The New Testament: The Great Transition (continued)
So, what are we to be occupied with at this time is first of all, to behold the Man, to BEHOLD THE MAN. And I would pray, and do pray, that when this week is finished, we shall be able to truly express our hearts in those wonderful words of a poet known to many of you. These are some lines from that wonderful poem:
I am Christ's, and let that Name suffice me.
Aye, and for me He greatly hath sufficed.
Yea, through life, through death, through sorrow, and through sinning,
He shall suffice me, for He hath sufficed.
Christ is the end, for Christ was the beginning.
Christ the beginning, for the end is Christ.
Those words express what we would all like to be the issue of this time - Christ.
A New Captivation Of Christ
A New,Wonderful Appreciation of Christ.
A New Seeing of the Significance of Christ In God's Universe.

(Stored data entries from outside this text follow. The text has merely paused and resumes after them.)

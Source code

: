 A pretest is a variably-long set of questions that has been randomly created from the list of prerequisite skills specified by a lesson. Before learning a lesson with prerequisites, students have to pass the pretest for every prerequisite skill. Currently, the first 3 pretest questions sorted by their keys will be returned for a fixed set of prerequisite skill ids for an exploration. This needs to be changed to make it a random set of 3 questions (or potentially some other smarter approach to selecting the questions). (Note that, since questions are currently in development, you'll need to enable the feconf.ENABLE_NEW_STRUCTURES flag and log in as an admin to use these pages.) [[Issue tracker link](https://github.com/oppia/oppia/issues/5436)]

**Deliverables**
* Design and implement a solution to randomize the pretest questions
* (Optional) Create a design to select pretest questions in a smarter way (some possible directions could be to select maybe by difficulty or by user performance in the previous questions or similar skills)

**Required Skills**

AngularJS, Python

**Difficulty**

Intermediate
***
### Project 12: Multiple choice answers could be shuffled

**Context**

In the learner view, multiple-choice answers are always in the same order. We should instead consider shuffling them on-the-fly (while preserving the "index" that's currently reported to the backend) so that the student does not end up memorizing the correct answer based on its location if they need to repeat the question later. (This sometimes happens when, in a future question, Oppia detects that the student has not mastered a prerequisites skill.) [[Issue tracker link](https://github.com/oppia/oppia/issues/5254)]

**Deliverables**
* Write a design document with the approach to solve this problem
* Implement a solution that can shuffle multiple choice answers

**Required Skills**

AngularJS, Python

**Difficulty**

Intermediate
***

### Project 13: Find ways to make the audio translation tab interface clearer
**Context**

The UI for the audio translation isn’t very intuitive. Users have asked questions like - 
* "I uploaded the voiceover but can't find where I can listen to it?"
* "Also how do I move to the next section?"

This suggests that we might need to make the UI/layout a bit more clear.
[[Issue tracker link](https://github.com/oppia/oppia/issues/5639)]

Now for these remaining few minutes of the introduction, I want to just pinpoint this one thing. Have you recognized, (perhaps you have without putting it in these words) have you recognized that the very heart and pivot of our Bible is an immense transition? The heart of the Bible is where the Old Testament ends and the New Testament begins, for here are two halves of human history, of humanity. Right there, at that point we come on this great immense transition. The New Testament is wholly taken up with the meaning and the nature, the fact of this transition, this movement from one thing to Another in humanity.

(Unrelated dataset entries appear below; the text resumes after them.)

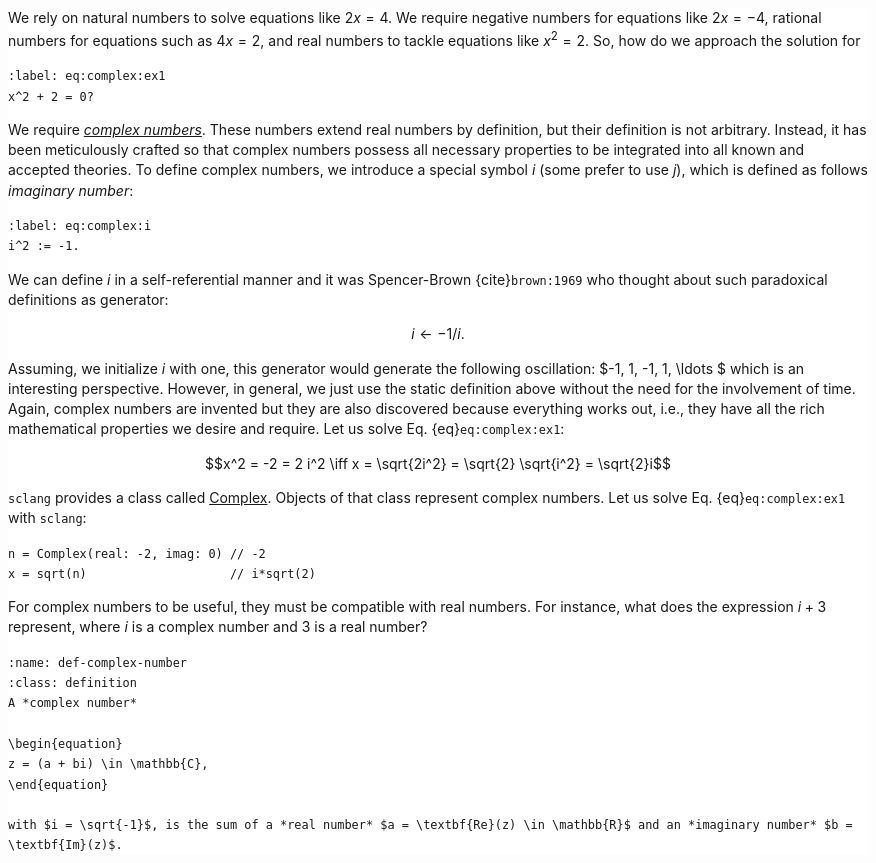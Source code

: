 We rely on natural numbers to solve equations like $2x = 4$.
We require negative numbers for equations like $2x = -4$, rational numbers for equations such as $4x = 2$, and real numbers to tackle equations like $x^2 = 2$.
So, how do we approach the solution for

```{math}
:label: eq:complex:ex1
x^2 + 2 = 0?
```

We require [*complex numbers*](def-complex-number).
These numbers extend real numbers by definition, but their definition is not arbitrary.
Instead, it has been meticulously crafted so that complex numbers possess all necessary properties to be integrated into all known and accepted theories.
To define complex numbers, we introduce a special symbol $i$ (some prefer to use $j$), which is defined as follows *imaginary number*:

```{math}
:label: eq:complex:i
i^2 := -1.
```

We can define $i$ in a self-referential manner and it was Spencer-Brown {cite}`brown:1969` who thought about such paradoxical definitions as generator:

$$i \leftarrow -1/i.$$

Assuming, we initialize $i$ with one, this generator would generate the following oscillation: $-1, 1, -1, 1, \ldots $ which is an interesting perspective.
However, in general, we just use the static definition above without the need for the involvement of time.
Again, complex numbers are invented but they are also discovered because everything works out, i.e., they have all the rich mathematical properties we desire and require.
Let us solve Eq. {eq}`eq:complex:ex1`:

$$x^2 = -2 = 2 i^2 \iff x = \sqrt{2i^2} = \sqrt{2} \sqrt{i^2} = \sqrt{2}i$$

``sclang`` provides a class called [Complex](https://doc.sccode.org/Classes/Complex.html).
Objects of that class represent complex numbers.
Let us solve Eq. {eq}`eq:complex:ex1` with ``sclang``:

```isc
n = Complex(real: -2, imag: 0) // -2
x = sqrt(n)                    // i*sqrt(2)
```

For complex numbers to be useful, they must be compatible with real numbers. 
For instance, what does the expression $i + 3$ represent, where $i$ is a complex number and $3$ is a real number?

```{admonition} Complex Numbers 
:name: def-complex-number
:class: definition
A *complex number*

\begin{equation}
z = (a + bi) \in \mathbb{C},
\end{equation}

with $i = \sqrt{-1}$, is the sum of a *real number* $a = \textbf{Re}(z) \in \mathbb{R}$ and an *imaginary number* $b = \textbf{Im}(z)$. 
```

You will recall so much in your New Testament when I just mention these things. First of all it is a transition from one man to Another, from Adam to Christ. We read that in 1 Corinthians 15: "the first man," He called "him?..." No, He called "them" man (Genesis 5:2). That is racial; that is humanity. He called them. That is very simple - the first man, Adam. It is the same thing, "Adam" and "man," as you noticed in the margin of Genesis 5. "He called them "man." And the New Testament wholly bears upon this transition from one humanity to Another, from one racial head and inclusive person to Another. It is a New Humanity, going beyond transition then, which is a racial one, from Adam to Christ, from the first man to the last Man.
Secondly, there is a transition from one nation to Another. I know there is room for a lot of controversy there about Israel; nevertheless, the New Testament and Christ Himself came down on this quite emphatically: "The kingdom of God shall be given to a nation bringing forth the fruits thereof." Heavenly Fruit, not earthly. Transition from one nation to Another.

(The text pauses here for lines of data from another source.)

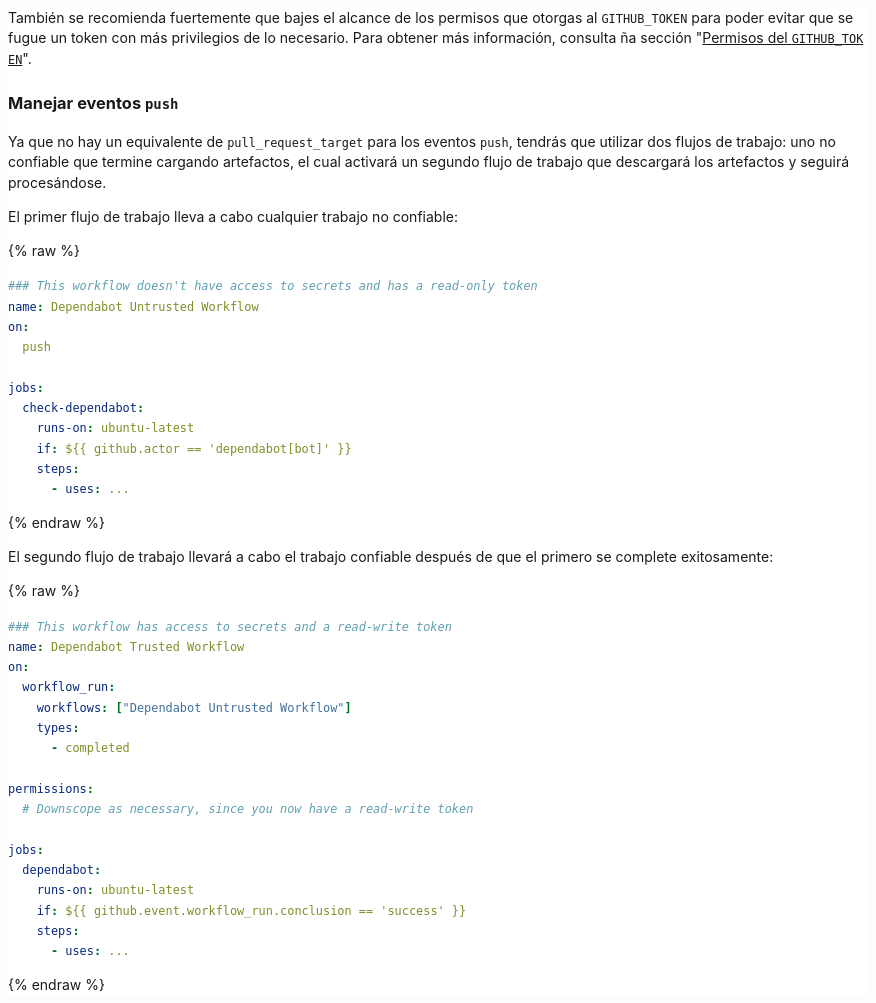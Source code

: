 También se recomienda fuertemente que bajes el alcance de los permisos que otorgas al `GITHUB_TOKEN` para poder evitar que se fugue un token con más privilegios de lo necesario. Para obtener más información, consulta ña sección "[Permisos del `GITHUB_TOKEN`](/actions/reference/authentication-in-a-workflow#permissions-for-the-github_token)".

### Manejar eventos `push`

Ya que no hay un equivalente de `pull_request_target` para los eventos `push`, tendrás que utilizar dos flujos de trabajo: uno no confiable que termine cargando artefactos, el cual activará un segundo flujo de trabajo que descargará los artefactos y seguirá procesándose.

El primer flujo de trabajo lleva a cabo cualquier trabajo no confiable:

{% raw %}
```yaml
### This workflow doesn't have access to secrets and has a read-only token
name: Dependabot Untrusted Workflow
on:
  push

jobs:
  check-dependabot:
    runs-on: ubuntu-latest
    if: ${{ github.actor == 'dependabot[bot]' }}
    steps:
      - uses: ...
```
{% endraw %}

El segundo flujo de trabajo llevará a cabo el trabajo confiable después de que el primero se complete exitosamente:

{% raw %}
```yaml
### This workflow has access to secrets and a read-write token
name: Dependabot Trusted Workflow
on:
  workflow_run:
    workflows: ["Dependabot Untrusted Workflow"]
    types: 
      - completed

permissions:
  # Downscope as necessary, since you now have a read-write token

jobs:
  dependabot:
    runs-on: ubuntu-latest
    if: ${{ github.event.workflow_run.conclusion == 'success' }}
    steps:
      - uses: ...
```
{% endraw %}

And Peter, oh, Peter! I am amazed at Peter, are you not? That erstwhile Judaistic traditionalist who had a battle with the Lord over Gentiles in Caesarea, going to the house of Cornelius and even saying in a contradicton of terms to the Lord, "Not so, Lord." You cannot put those words together - "Lord" and "Not so." The other man, Paul, you remember when he met Christ, said: "Lord, what wilt Thou have me to do?" But Peter has not got out of his tradition quite yet; and even an Antioch - dissimulation. When James and the elders came down from Jerusalem, Peter withdrew himself from eating with the Gentiles. He has still got a little bit of grave clothes left on him, but marvel of marvels, when you come to his letters he is out. "Ye are an elect race." Who? - The saints scattered throughout Pontius, Galatia, Cappadocia, and Bithynia. An elect race. He is out of the one nation, now into the Other. The transition has been consummated in this man. But it was a battle. Always a battle over this old association with the natural man. We are going to see much more of that.
Then it is a transition from one economy to the Other. Your letter to the Hebrews is one solid argument for this transition. I am so impressed with the constant recurrence in the New Testament of one phrase which leads out with linking words: the phrase is "Not, But." John began that, did he not? Christ said to the woman of Samaria: "Not in this mountain, nor at Jerusalem, but in spirit" (John 4:21), 24 paraphrased). "Not, nor, but" - and you find that occurring again and again.
And here you come to this great transition from one economy to Another, the old economy taking in the great ministry of angels: that is a subject for a morning in itself. The ministry of angels in the old economy. The law was given through angels. Angels came again and again to Gideon, to Daniel. The archangels, marvelous ministry of angels - but the Letter to the Hebrews opens up, "Not unto angels ... but" - "Not, but" - what a change! And the following argument is that this New Economy infinitely transcends the ministry of angels.